**** DATASET ENTRIES
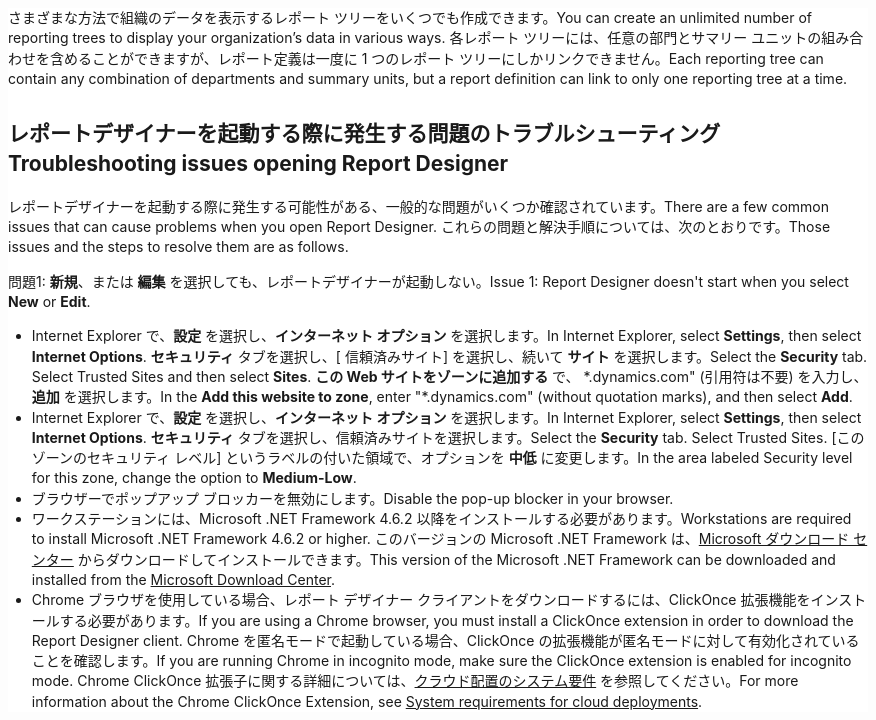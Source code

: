 <span data-ttu-id="3c476-268">さまざまな方法で組織のデータを表示するレポート ツリーをいくつでも作成できます。</span><span class="sxs-lookup"><span data-stu-id="3c476-268">You can create an unlimited number of reporting trees to display your organization’s data in various ways.</span></span> <span data-ttu-id="3c476-269">各レポート ツリーには、任意の部門とサマリー ユニットの組み合わせを含めることができますが、レポート定義は一度に 1 つのレポート ツリーにしかリンクできません。</span><span class="sxs-lookup"><span data-stu-id="3c476-269">Each reporting tree can contain any combination of departments and summary units, but a report definition can link to only one reporting tree at a time.</span></span> 


## <a name="troubleshooting-issues-opening-report-designer"></a><span data-ttu-id="3c476-270">レポートデザイナーを起動する際に発生する問題のトラブルシューティング</span><span class="sxs-lookup"><span data-stu-id="3c476-270">Troubleshooting issues opening Report Designer</span></span>
<span data-ttu-id="3c476-271">レポートデザイナーを起動する際に発生する可能性がある、一般的な問題がいくつか確認されています。</span><span class="sxs-lookup"><span data-stu-id="3c476-271">There are a few common issues that can cause problems when you open Report Designer.</span></span> <span data-ttu-id="3c476-272">これらの問題と解決手順については、次のとおりです。</span><span class="sxs-lookup"><span data-stu-id="3c476-272">Those issues and the steps to resolve them are as follows.</span></span>

<span data-ttu-id="3c476-273">問題1: **新規**、または  **編集** を選択しても、レポートデザイナーが起動しない。</span><span class="sxs-lookup"><span data-stu-id="3c476-273">Issue 1: Report Designer doesn't start when you select **New** or **Edit**.</span></span>

* <span data-ttu-id="3c476-274">Internet Explorer で、**設定** を選択し、**インターネット オプション** を選択します。</span><span class="sxs-lookup"><span data-stu-id="3c476-274">In Internet Explorer, select **Settings**, then select **Internet Options**.</span></span> <span data-ttu-id="3c476-275">**セキュリティ** タブを選択し、[ 信頼済みサイト] を選択し、続いて **サイト** を選択します。</span><span class="sxs-lookup"><span data-stu-id="3c476-275">Select the **Security** tab. Select Trusted Sites and then select **Sites**.</span></span> <span data-ttu-id="3c476-276">**この Web サイトをゾーンに追加する** で、 \*\.dynamics.com" (引用符は不要) を入力し、**追加** を選択します。</span><span class="sxs-lookup"><span data-stu-id="3c476-276">In the **Add this website to zone**, enter "\*\.dynamics.com" (without quotation marks), and then select **Add**.</span></span> 
* <span data-ttu-id="3c476-277">Internet Explorer で、**設定** を選択し、**インターネット オプション** を選択します。</span><span class="sxs-lookup"><span data-stu-id="3c476-277">In Internet Explorer, select **Settings**, then select **Internet Options**.</span></span> <span data-ttu-id="3c476-278">**セキュリティ** タブを選択し、信頼済みサイトを選択します。</span><span class="sxs-lookup"><span data-stu-id="3c476-278">Select the **Security** tab. Select Trusted Sites.</span></span> <span data-ttu-id="3c476-279">[このゾーンのセキュリティ レベル] というラベルの付いた領域で、オプションを **中低** に変更します。</span><span class="sxs-lookup"><span data-stu-id="3c476-279">In the area labeled Security level for this zone, change the option to **Medium-Low**.</span></span>
* <span data-ttu-id="3c476-280">ブラウザーでポップアップ ブロッカーを無効にします。</span><span class="sxs-lookup"><span data-stu-id="3c476-280">Disable the pop-up blocker in your browser.</span></span>
* <span data-ttu-id="3c476-281">ワークステーションには、Microsoft .NET Framework 4.6.2 以降をインストールする必要があります。</span><span class="sxs-lookup"><span data-stu-id="3c476-281">Workstations are required to install Microsoft .NET Framework 4.6.2 or higher.</span></span> <span data-ttu-id="3c476-282">このバージョンの Microsoft .NET Framework は、[Microsoft ダウンロード センター](https://www.microsoft.com/download/details.aspx?id=53345) からダウンロードしてインストールできます。</span><span class="sxs-lookup"><span data-stu-id="3c476-282">This version of the Microsoft .NET Framework can be downloaded and installed from the [Microsoft Download Center](https://www.microsoft.com/download/details.aspx?id=53345).</span></span>
* <span data-ttu-id="3c476-283">Chrome ブラウザを使用している場合、レポート デザイナー クライアントをダウンロードするには、ClickOnce 拡張機能をインストールする必要があります。</span><span class="sxs-lookup"><span data-stu-id="3c476-283">If you are using a Chrome browser, you must install a ClickOnce extension in order to download the Report Designer client.</span></span> <span data-ttu-id="3c476-284">Chrome を匿名モードで起動している場合、ClickOnce の拡張機能が匿名モードに対して有効化されていることを確認します。</span><span class="sxs-lookup"><span data-stu-id="3c476-284">If you are running Chrome in incognito mode, make sure the ClickOnce extension is enabled for incognito mode.</span></span> <span data-ttu-id="3c476-285">Chrome ClickOnce 拡張子に関する詳細については、[クラウド配置のシステム要件](../../fin-ops-core/fin-ops/get-started/system-requirements.md) を参照してください。</span><span class="sxs-lookup"><span data-stu-id="3c476-285">For more information about the Chrome ClickOnce Extension, see [System requirements for cloud deployments](../../fin-ops-core/fin-ops/get-started/system-requirements.md).</span></span>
********
**TASK REQUIREMENTS**
Repeat the entries exactly as they are given, leaving out each image.

**YOUR RESPONSE**
Source code

: <span data-ttu-id="3c476-268">さまざまな方法で組織のデータを表示するレポート ツリーをいくつでも作成できます。</span><span class="sxs-lookup"><span data-stu-id="3c476-268">You can create an unlimited number of reporting trees to display your organization’s data in various ways.</span></span> <span data-ttu-id="3c476-269">各レポート ツリーには、任意の部門とサマリー ユニットの組み合わせを含めることができますが、レポート定義は一度に 1 つのレポート ツリーにしかリンクできません。</span><span class="sxs-lookup"><span data-stu-id="3c476-269">Each reporting tree can contain any combination of departments and summary units, but a report definition can link to only one reporting tree at a time.</span></span> 


## <a name="troubleshooting-issues-opening-report-designer"></a><span data-ttu-id="3c476-270">レポートデザイナーを起動する際に発生する問題のトラブルシューティング</span><span class="sxs-lookup"><span data-stu-id="3c476-270">Troubleshooting issues opening Report Designer</span></span>
<span data-ttu-id="3c476-271">レポートデザイナーを起動する際に発生する可能性がある、一般的な問題がいくつか確認されています。</span><span class="sxs-lookup"><span data-stu-id="3c476-271">There are a few common issues that can cause problems when you open Report Designer.</span></span> <span data-ttu-id="3c476-272">これらの問題と解決手順については、次のとおりです。</span><span class="sxs-lookup"><span data-stu-id="3c476-272">Those issues and the steps to resolve them are as follows.</span></span>

<span data-ttu-id="3c476-273">問題1: **新規**、または  **編集** を選択しても、レポートデザイナーが起動しない。</span><span class="sxs-lookup"><span data-stu-id="3c476-273">Issue 1: Report Designer doesn't start when you select **New** or **Edit**.</span></span>

* <span data-ttu-id="3c476-274">Internet Explorer で、**設定** を選択し、**インターネット オプション** を選択します。</span><span class="sxs-lookup"><span data-stu-id="3c476-274">In Internet Explorer, select **Settings**, then select **Internet Options**.</span></span> <span data-ttu-id="3c476-275">**セキュリティ** タブを選択し、[ 信頼済みサイト] を選択し、続いて **サイト** を選択します。</span><span class="sxs-lookup"><span data-stu-id="3c476-275">Select the **Security** tab. Select Trusted Sites and then select **Sites**.</span></span> <span data-ttu-id="3c476-276">**この Web サイトをゾーンに追加する** で、 \*\.dynamics.com" (引用符は不要) を入力し、**追加** を選択します。</span><span class="sxs-lookup"><span data-stu-id="3c476-276">In the **Add this website to zone**, enter "\*\.dynamics.com" (without quotation marks), and then select **Add**.</span></span> 
* <span data-ttu-id="3c476-277">Internet Explorer で、**設定** を選択し、**インターネット オプション** を選択します。</span><span class="sxs-lookup"><span data-stu-id="3c476-277">In Internet Explorer, select **Settings**, then select **Internet Options**.</span></span> <span data-ttu-id="3c476-278">**セキュリティ** タブを選択し、信頼済みサイトを選択します。</span><span class="sxs-lookup"><span data-stu-id="3c476-278">Select the **Security** tab. Select Trusted Sites.</span></span> <span data-ttu-id="3c476-279">[このゾーンのセキュリティ レベル] というラベルの付いた領域で、オプションを **中低** に変更します。</span><span class="sxs-lookup"><span data-stu-id="3c476-279">In the area labeled Security level for this zone, change the option to **Medium-Low**.</span></span>
* <span data-ttu-id="3c476-280">ブラウザーでポップアップ ブロッカーを無効にします。</span><span class="sxs-lookup"><span data-stu-id="3c476-280">Disable the pop-up blocker in your browser.</span></span>
* <span data-ttu-id="3c476-281">ワークステーションには、Microsoft .NET Framework 4.6.2 以降をインストールする必要があります。</span><span class="sxs-lookup"><span data-stu-id="3c476-281">Workstations are required to install Microsoft .NET Framework 4.6.2 or higher.</span></span> <span data-ttu-id="3c476-282">このバージョンの Microsoft .NET Framework は、[Microsoft ダウンロード センター](https://www.microsoft.com/download/details.aspx?id=53345) からダウンロードしてインストールできます。</span><span class="sxs-lookup"><span data-stu-id="3c476-282">This version of the Microsoft .NET Framework can be downloaded and installed from the [Microsoft Download Center](https://www.microsoft.com/download/details.aspx?id=53345).</span></span>
* <span data-ttu-id="3c476-283">Chrome ブラウザを使用している場合、レポート デザイナー クライアントをダウンロードするには、ClickOnce 拡張機能をインストールする必要があります。</span><span class="sxs-lookup"><span data-stu-id="3c476-283">If you are using a Chrome browser, you must install a ClickOnce extension in order to download the Report Designer client.</span></span> <span data-ttu-id="3c476-284">Chrome を匿名モードで起動している場合、ClickOnce の拡張機能が匿名モードに対して有効化されていることを確認します。</span><span class="sxs-lookup"><span data-stu-id="3c476-284">If you are running Chrome in incognito mode, make sure the ClickOnce extension is enabled for incognito mode.</span></span> <span data-ttu-id="3c476-285">Chrome ClickOnce 拡張子に関する詳細については、[クラウド配置のシステム要件](../../fin-ops-core/fin-ops/get-started/system-requirements.md) を参照してください。</span><span class="sxs-lookup"><span data-stu-id="3c476-285">For more information about the Chrome ClickOnce Extension, see [System requirements for cloud deployments](../../fin-ops-core/fin-ops/get-started/system-requirements.md).</span></span>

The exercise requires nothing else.